Syrian media outlets which trumpeted the glories of Bashar al-Assad's oppressive rule quickly adopted revolutionary fervour after his ouster, but uncertainty shadows the sector.
For decades, Syria's ruling Baath party and the Assad family dynasty heavily curtailed all aspects of daily life, including freedom of the press and expression.
The media became a tool of those in power.
When a rebel alliance led by the Islamist group Hayat Tahrir al-Sham (HTS) took Damascus on December 8, announcing Assad's overthrow after an 11-day offensive, confusion reigned and state news agency SANA, the government mouthpiece, went silent for more than 24 hours.
State television broadcasts old programs instead of fast-evolving events. Then a group of men in the news studio read a statement from the "Damascus Conquest operations room". They announced "the liberation of the city of Damascus and the fall of the tyrant Bashar al-Assad".
Those words would have been unimaginable two weeks earlier.
For hours, the channel then broadcasts a full-screen message on a red background announcing the "victory of the great Syrian revolution".
Foreign media -- whose entry to the country was heavily restricted under Assad -- flooded in as soon as he was toppled, rushing to notorious prisons and other sites that were out of reach under his paranoid rule.
'Not guilty'
After Syria's war erupted in 2011 with the government's brutal repression of pro-democracy protests, Assad tightened restrictions on independent journalism.
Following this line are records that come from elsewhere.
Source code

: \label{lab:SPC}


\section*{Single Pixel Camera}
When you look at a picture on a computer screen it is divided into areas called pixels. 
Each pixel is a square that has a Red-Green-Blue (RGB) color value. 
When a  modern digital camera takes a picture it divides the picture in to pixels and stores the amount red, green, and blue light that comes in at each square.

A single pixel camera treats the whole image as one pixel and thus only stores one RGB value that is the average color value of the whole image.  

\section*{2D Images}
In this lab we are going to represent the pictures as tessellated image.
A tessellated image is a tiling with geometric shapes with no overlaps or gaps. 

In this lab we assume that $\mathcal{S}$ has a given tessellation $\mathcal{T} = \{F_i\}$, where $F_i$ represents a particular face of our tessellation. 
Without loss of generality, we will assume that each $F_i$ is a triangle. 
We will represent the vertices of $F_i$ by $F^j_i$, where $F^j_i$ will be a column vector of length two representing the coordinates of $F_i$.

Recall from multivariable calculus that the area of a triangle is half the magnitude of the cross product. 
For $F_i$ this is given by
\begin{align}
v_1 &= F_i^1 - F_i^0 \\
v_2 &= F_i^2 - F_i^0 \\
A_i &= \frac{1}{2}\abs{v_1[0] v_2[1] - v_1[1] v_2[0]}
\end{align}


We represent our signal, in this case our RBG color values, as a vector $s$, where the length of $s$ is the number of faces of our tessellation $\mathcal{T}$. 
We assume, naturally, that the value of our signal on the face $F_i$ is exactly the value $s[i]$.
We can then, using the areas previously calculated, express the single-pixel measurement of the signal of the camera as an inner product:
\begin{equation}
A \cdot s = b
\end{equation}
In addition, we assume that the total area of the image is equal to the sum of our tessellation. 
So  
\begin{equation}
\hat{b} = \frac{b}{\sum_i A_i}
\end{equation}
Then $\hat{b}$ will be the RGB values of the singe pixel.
He expected adherence to the government narrative.
Few reports of the fast-moving rebel offensive initially appeared on official media, and no military comment was allowed except from the army as rebels swept up government-held territory.
Upon Assad's ouster, journalists -- particularly in state media -- quickly changed their online profile photos to pro-revolutionary images and removed anything demonstrating their involvement with the former authorities.
SANA the following day changed its cover picture on messaging app Telegram to match the three-star flag symbolic of Syria's uprising. The agency began publishing news including announcements from the rebels' military operations room.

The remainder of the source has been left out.